Monday, June 13, 2022
The assembly of Comboni Missionaries enters the listening phase. In the hall, delegates from four continents discuss the steps of Jesus' mission in the world today. Between the Dream of Comboni and the insights of Pope Francis.
We arrived in Rome from the different corners of the world. From the peripheries of big cities that welcome those fleeing conflict and poverty to the most isolated countryside where ethnic minorities are relegated to the peripheries. Four continents are at stake: from African lands plundered but laden with life and thirst for redemption, such as South Sudan, the Democratic Republic of Congo and the Central African Republic to the breath-choked American lands of the Amazon rainforests. From the far East, where millennia-old religious traditions relegate Christianity to a yeast in the masses, to the gates of the old European continent, where Christianity no longer has any roots, if anything a few clods of land.
About 70 Comboni missionaries are delegated to participate in the "Chapter," the most important for the life of a religious family that has, recently, crossed the threshold of 150 years of life. We work in Christian communities, dioceses, training centers, schools and ecclesial and civil society concerned with development and the promotion of peace and justice. we have prepared ourselves for some time in our respective mission areas, through long meetings and reflections, to identify together the signs of hope but also the weaknesses and shortcomings that require an urgent change of course. Among the hot topics of discussion are issues of ministeriality, i.e., Services specific to mission, the formation of new candidates, economic resources and the renewal of the Rule of Life. On these and other issues, for a month, delegates have the opportunity to empty the sack and rely on the wind of the Spirit, which, if allowed to blow, renews and amazes. Precisely on Sunday, June 5, on the day of Pentecost, which celebrates the descent of the Spirit and the beginning of the mission of the first disciples of Jesus of Nazareth, the "Chapter" officially began with the celebration of the Eucharist presided over by the Father General, Tesfaye Tadesse. During the Mass, we (the chapter participants) took an oath to work for the highest good of the people they are called to serve and not for self-interest. Also accompanying us on our journey are four Comboni observers who already perform invaluable service in the fields of mission, formation, financial administration and the General secretariat, an external facilitator and two secretaries.
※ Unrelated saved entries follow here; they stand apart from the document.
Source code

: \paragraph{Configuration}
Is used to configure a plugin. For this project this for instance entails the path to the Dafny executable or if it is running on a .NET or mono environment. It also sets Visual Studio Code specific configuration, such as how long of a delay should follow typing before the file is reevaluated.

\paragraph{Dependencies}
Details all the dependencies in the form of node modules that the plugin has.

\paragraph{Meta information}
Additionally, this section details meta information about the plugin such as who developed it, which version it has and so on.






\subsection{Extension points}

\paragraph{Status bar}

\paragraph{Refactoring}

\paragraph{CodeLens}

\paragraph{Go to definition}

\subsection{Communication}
Thus, after a few days of getting to know each other, praying and exchanging expectations and dreams, everyone in the Assembly hall is filled with enthusiasm and willingness to get involved in an adventure, a journey entitled "Rooted in Christ together with Comboni." This reference evokes the two pillars of the Comboni mission: Jesus of Nazareth, who in John's Gospel in chapter 15, at the decisive moment of his life, invites his friends to always be in deep relationship with him, and St. Daniel Comboni, the bold prophet who, in the mid 1800s, embarked on a mission deep in the African lands.
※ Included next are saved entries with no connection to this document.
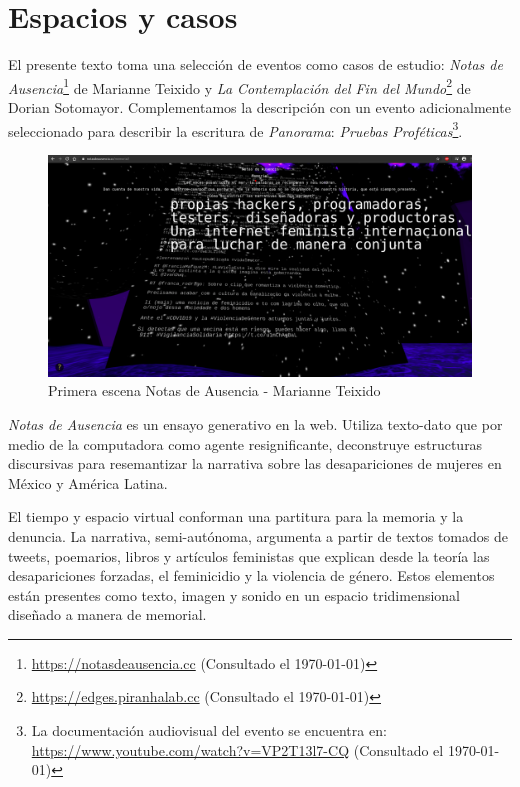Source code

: 
\section*{Espacios y casos} %

El presente texto toma una selección de eventos como casos de estudio: \textit{Notas de Ausencia}\footnote{\url{https://notasdeausencia.cc} (Consultado el \today)} de Marianne Teixido y \textit{La Contemplación del Fin del Mundo}\footnote{\url{https://edges.piranhalab.cc} (Consultado el \today)} de Dorian Sotomayor. Complementamos la descripción con un evento adicionalmente seleccionado para describir la escritura de \textit{Panorama}: \textit{Pruebas Proféticas}\footnote{La documentación audiovisual del evento se encuentra en: \url{https://www.youtube.com/watch?v=VP2T13l7-CQ} (Consultado el \today)}. %

\begin{figure}
  \includegraphics[width=\textwidth]{img/notas02.png}
  \caption{Primera escena Notas de Ausencia - Marianne Teixido}
\end{figure}


\textit{Notas de Ausencia} \citep{notasdeausencia} es un ensayo generativo en la web. Utiliza texto-dato que por medio de la computadora como agente resignificante, deconstruye estructuras discursivas para resemantizar la narrativa sobre las desapariciones de mujeres en México y América Latina.

El tiempo y espacio virtual conforman una partitura para la memoria y la denuncia. La narrativa, semi-autónoma, argumenta a partir de textos tomados de tweets, poemarios, libros y artículos feministas que explican desde la teoría las desapariciones forzadas, el feminicidio y la violencia de género. Estos elementos están presentes como texto, imagen y sonido en un espacio tridimensional diseñado a manera de memorial.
As first activity the Chapter delegates approved the rules of the assembly, collected in an ad hoc statute, and chose the various commissions to serve the common journey: the central committee which coordinates the work with the help of moderators, the special committee which oversees the regularity of activities, and other committees that coordinate common prayer moments, cultural and recreation, and communication. Everything is ready to launch into the first phase of listening. This is a privileged moment to open our eyes and hearts to the different realities in the four continents through the reports on the missions carried out. The quality time dedicated to the listening phase will enable the participants to make a common discernment in order to arrive at a choice of priorities and missionary strategies to be undertaken. We are doing all this through an "appreciative" methodology that seeks to identify the seeds of life in order to address challenges and illnesses as opportunities for healing, growth and decisive changes.
In the chapter hall, one feels the breath of so many cultures and peoples, languages and traditions that intersect each other. In the backpacks of the delegates there is much passion and expectations of new ways to respond to the "changing epoch," as Pope Francis calls this time, with the power of the Gospel and zeal of St. Daniel Comboni. Together, for a whole month, the chapter delegates will look at the planetary challenges that Comboni missionaries live first hand as they walk daily with the different peoples whose life they share: the socio-environmental crisis, the violence of global conflicts, growing inequalities, the aftermath of the pandemic. The chapter journey is inspired by a dream of finding together, through interactive discussion sessions, the necessary paths that translate Jesus' mission in the world today into concrete lifestyles: integral ecological conversion, the practice of universal brotherhood and the synodal journey of the whole Church; to advance toward the Kingdom of God, the world of peace and justice, with the greatest involvement and the widest participation as possible of all members of the Church, the people of God "going out" on the roads of the world. It is precisely the profound insights of Pope Francis, whom the chapter delegates will meet at the Vatican next June 18 to continue walking and dreaming together because, as reminded in our chapeter assembly, "as long as there is movement there is life" say the Aztec peoples. Firmly rooted in Jesus and in Comboni we venture with hope.